Elijah Sullivan
Prefetto Serpeverde - 17 anni
Su Londra si era scatenato un temporale dai risvolti apocalittici. Pioveva da più di un giorno con una violenza inaudita e non accennava a smettere. Elijah era a casa di sua sorella, come spesso succedeva nell'ultimo periodo. L'ultima cosa che gli passava per la testa era tornare a casa da sua madre e sentire le solite frasi trite e ritrite. Gli dispiaceva per la sua sorellina più piccola, Clarissa, gli dispiaceva davvero molto. Lei non capiva ancora certe dinamiche e gli aveva mandato un gufo accorato in cui gli chiedeva di stare un po' con lei.

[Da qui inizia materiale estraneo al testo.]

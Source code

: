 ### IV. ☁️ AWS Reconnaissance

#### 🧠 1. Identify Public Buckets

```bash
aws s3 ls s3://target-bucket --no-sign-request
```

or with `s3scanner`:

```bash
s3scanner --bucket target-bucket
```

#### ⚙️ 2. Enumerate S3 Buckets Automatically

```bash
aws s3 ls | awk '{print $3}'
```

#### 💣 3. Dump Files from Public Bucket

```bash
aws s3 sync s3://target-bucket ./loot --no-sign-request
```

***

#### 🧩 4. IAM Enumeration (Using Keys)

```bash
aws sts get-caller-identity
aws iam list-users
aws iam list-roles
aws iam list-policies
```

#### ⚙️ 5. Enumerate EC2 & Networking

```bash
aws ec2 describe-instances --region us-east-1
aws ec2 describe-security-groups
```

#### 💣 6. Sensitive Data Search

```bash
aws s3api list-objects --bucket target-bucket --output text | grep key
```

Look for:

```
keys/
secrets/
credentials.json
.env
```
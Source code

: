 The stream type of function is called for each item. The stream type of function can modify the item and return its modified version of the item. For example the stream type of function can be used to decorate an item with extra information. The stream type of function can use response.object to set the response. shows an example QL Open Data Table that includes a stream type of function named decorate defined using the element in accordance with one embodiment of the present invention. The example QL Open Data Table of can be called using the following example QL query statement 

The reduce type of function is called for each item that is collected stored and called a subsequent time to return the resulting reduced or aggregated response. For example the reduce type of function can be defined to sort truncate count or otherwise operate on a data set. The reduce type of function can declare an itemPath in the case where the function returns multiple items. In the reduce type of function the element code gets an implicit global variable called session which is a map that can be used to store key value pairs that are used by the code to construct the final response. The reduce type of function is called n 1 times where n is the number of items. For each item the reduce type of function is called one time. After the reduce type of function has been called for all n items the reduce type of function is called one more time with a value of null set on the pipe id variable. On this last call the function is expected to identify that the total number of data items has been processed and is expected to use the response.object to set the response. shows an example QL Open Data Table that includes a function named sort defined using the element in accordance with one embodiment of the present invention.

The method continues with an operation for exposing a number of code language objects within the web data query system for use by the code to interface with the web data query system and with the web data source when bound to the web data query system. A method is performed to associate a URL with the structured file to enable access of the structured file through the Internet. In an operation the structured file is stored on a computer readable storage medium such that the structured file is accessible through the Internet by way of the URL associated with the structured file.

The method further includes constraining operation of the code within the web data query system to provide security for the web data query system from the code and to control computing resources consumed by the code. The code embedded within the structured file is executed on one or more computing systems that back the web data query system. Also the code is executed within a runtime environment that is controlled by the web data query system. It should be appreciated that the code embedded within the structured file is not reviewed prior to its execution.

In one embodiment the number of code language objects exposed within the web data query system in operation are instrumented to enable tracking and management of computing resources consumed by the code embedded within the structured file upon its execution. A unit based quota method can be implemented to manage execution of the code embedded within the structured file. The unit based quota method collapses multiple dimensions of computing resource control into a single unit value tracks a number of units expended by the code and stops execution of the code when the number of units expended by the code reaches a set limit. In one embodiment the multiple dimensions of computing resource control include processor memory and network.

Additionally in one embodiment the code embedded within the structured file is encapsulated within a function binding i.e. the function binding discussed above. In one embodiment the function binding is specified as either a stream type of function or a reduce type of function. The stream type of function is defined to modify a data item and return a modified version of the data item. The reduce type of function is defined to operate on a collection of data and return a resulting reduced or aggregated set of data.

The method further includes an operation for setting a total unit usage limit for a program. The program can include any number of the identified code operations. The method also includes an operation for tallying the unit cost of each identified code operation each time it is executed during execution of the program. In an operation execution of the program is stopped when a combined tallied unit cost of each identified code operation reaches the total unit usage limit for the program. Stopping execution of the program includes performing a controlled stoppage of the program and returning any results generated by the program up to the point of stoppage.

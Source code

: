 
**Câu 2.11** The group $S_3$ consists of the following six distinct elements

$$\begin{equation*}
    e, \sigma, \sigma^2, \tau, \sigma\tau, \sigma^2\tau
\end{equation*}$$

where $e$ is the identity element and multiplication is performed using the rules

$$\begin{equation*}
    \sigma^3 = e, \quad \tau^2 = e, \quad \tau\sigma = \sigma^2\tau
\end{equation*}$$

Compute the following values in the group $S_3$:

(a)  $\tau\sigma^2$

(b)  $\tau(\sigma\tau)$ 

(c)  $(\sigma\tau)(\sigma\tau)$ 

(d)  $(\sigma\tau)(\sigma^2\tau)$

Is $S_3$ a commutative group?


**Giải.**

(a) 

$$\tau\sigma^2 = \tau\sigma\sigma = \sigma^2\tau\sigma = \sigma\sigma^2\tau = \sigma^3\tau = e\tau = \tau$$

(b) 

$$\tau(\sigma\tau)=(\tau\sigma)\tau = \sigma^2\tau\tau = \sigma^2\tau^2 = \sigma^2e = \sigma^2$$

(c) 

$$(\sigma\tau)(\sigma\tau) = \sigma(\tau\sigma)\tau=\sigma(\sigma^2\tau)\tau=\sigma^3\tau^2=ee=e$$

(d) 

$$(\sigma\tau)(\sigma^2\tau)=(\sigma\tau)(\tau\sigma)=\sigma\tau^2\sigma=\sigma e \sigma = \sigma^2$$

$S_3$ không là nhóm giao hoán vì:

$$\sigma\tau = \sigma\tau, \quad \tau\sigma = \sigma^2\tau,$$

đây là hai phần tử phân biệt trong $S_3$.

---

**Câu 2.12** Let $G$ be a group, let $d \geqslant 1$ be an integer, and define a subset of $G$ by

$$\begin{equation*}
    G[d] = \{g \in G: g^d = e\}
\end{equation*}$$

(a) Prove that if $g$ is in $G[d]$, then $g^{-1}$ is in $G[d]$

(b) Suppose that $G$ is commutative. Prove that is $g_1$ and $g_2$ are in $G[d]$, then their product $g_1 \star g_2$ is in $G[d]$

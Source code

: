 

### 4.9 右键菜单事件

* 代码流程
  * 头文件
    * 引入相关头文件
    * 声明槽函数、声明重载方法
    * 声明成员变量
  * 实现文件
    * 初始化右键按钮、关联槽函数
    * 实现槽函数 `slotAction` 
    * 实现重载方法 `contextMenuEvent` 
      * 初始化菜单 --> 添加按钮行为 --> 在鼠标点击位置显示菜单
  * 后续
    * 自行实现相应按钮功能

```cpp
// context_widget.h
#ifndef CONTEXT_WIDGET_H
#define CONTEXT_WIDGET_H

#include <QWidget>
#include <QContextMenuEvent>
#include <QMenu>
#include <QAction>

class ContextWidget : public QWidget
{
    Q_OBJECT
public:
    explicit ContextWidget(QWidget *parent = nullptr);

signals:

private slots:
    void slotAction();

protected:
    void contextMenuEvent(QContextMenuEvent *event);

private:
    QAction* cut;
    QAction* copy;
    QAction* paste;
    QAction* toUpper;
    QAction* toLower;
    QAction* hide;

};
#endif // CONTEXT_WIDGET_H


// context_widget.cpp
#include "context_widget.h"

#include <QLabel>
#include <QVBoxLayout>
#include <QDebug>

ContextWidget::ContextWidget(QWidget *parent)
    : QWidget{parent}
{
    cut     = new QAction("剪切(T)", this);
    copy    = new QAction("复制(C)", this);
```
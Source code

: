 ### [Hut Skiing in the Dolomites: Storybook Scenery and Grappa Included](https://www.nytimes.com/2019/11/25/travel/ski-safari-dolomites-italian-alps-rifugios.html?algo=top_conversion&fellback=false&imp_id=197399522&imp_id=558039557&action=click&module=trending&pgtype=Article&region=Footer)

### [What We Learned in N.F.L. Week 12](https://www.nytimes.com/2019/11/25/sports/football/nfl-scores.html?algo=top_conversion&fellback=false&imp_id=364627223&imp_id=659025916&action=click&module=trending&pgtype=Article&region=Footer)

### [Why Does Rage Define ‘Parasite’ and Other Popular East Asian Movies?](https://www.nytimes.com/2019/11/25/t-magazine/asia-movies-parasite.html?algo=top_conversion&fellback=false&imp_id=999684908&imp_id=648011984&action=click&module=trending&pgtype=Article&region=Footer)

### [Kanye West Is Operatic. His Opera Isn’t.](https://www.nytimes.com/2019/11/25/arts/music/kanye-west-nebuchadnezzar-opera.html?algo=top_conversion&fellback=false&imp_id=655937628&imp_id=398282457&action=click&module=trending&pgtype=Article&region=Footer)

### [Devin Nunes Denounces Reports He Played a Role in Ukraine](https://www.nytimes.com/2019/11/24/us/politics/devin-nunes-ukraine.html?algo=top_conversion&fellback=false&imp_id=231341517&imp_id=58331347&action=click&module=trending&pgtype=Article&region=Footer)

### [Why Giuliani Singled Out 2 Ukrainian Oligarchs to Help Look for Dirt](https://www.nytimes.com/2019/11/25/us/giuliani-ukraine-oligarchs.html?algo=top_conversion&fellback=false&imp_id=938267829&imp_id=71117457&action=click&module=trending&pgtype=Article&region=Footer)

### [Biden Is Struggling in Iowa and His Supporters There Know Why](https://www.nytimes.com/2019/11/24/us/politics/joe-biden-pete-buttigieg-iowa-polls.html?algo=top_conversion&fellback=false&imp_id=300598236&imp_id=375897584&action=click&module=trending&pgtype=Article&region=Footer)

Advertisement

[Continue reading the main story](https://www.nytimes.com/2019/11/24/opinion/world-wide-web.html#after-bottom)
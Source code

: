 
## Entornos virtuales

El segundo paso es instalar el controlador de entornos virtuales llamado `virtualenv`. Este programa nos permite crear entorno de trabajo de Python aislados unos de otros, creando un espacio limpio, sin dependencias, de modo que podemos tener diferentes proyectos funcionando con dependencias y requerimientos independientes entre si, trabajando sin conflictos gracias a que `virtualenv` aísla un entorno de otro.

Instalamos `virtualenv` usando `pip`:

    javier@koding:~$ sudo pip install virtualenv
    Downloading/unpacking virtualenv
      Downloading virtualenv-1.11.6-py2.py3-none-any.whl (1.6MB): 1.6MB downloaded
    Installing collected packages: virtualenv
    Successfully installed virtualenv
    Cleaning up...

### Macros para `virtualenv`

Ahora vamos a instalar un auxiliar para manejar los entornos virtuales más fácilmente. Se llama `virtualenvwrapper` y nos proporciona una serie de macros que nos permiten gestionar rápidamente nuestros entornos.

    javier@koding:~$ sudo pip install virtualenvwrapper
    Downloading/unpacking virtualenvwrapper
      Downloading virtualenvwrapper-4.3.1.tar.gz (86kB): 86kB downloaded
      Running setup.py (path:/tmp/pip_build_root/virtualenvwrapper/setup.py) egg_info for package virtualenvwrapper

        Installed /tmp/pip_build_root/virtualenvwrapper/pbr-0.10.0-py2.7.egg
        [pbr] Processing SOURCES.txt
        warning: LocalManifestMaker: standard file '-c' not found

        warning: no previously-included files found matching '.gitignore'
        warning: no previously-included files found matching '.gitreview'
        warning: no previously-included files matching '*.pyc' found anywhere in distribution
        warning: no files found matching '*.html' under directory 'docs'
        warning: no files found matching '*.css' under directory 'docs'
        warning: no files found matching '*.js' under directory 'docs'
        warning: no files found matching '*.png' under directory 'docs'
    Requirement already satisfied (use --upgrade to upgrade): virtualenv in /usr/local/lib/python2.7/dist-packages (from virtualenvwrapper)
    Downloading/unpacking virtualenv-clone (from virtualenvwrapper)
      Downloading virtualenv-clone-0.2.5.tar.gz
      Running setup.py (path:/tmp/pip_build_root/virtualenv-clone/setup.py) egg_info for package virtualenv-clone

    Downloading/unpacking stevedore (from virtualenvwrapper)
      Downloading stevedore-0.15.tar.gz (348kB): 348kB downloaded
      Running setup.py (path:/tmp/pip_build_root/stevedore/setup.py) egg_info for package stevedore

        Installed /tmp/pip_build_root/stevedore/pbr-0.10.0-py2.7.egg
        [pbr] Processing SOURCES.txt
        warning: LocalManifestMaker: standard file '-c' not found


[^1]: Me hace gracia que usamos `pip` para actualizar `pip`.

Era piccola, aveva solo sette anni. Per lei la casa di famiglia era un'isola felice e di questo Elijah non poteva che gioirne. Non avrebbe mai augurato alle sue sorelle più piccole quello che aveva passato lui con la loro cara madre. Ma, per fortuna, era lui la pecora nera non loro.
" Ma non torni a casa? E' tanto che non ti vedo.
Sei brutto se non torni. Cattivo, mi manchi.
Mi avevi promesso che mi avresti fatto volare sulla scopa e
che saresti andato forte forte.
Io ti aspetto anche per mangiare il gelato al cioccolato,
non puoi mangiarlo da solo senza di me.
Clary"
Aveva letto quel gufo con attenzione, piegato la pergamena e riposta nell'ultimo libro che stava leggendo. Solo lui sapeva quanto gli costava, ma era andato a casa per una settimana. Sette giorni interminabili. Clarissa era in Paradiso e fu l'unica nota felice della faccenda. Avevano volato sopra alla tenuta di famiglia e, mentre si teneva forte a lui, Clarissa aveva riso spensierata, i capelli lunghi rossi che svolazzavano sulle sue braccia. Amava quei capelli rossi, l'aveva sempre amati anche se non glielo aveva mai detto. Elijah non era proprio il tipo, soprattutto in quel momento. Si era fatto violenza solo per lei. Sua madre, invece, l'aveva guardato con disprezzo tutto il tempo, anche quando lui l'aveva affrontata a viso aperto poco prima di andare via. Le aveva chiesto come mai non aveva ancora ricevuto il suo anello, l'anello della famiglia di sua madre, quello che gli spettava come secondo genito maschio. Esther Montague gli aveva risposto, di nuovo, che non era degno di portare quell'anello. Elijah aveva chiuso nello stomaco il desiderio di farla fuori. L'amava e la odiava, la voleva morta. C'erano, probabilmente, tante ragioni per cui non lo faceva e la prima della lista era quella con quei fiammanti capelli rossi. Era andato via senza voltarsi indietro, come faceva sempre, ed era tornato a casa di sua sorella Hannah. Lì stava bene, in pace con se stesso. Lei lavorava a San Mungo ed era una presenza poco pesante e molto discreta.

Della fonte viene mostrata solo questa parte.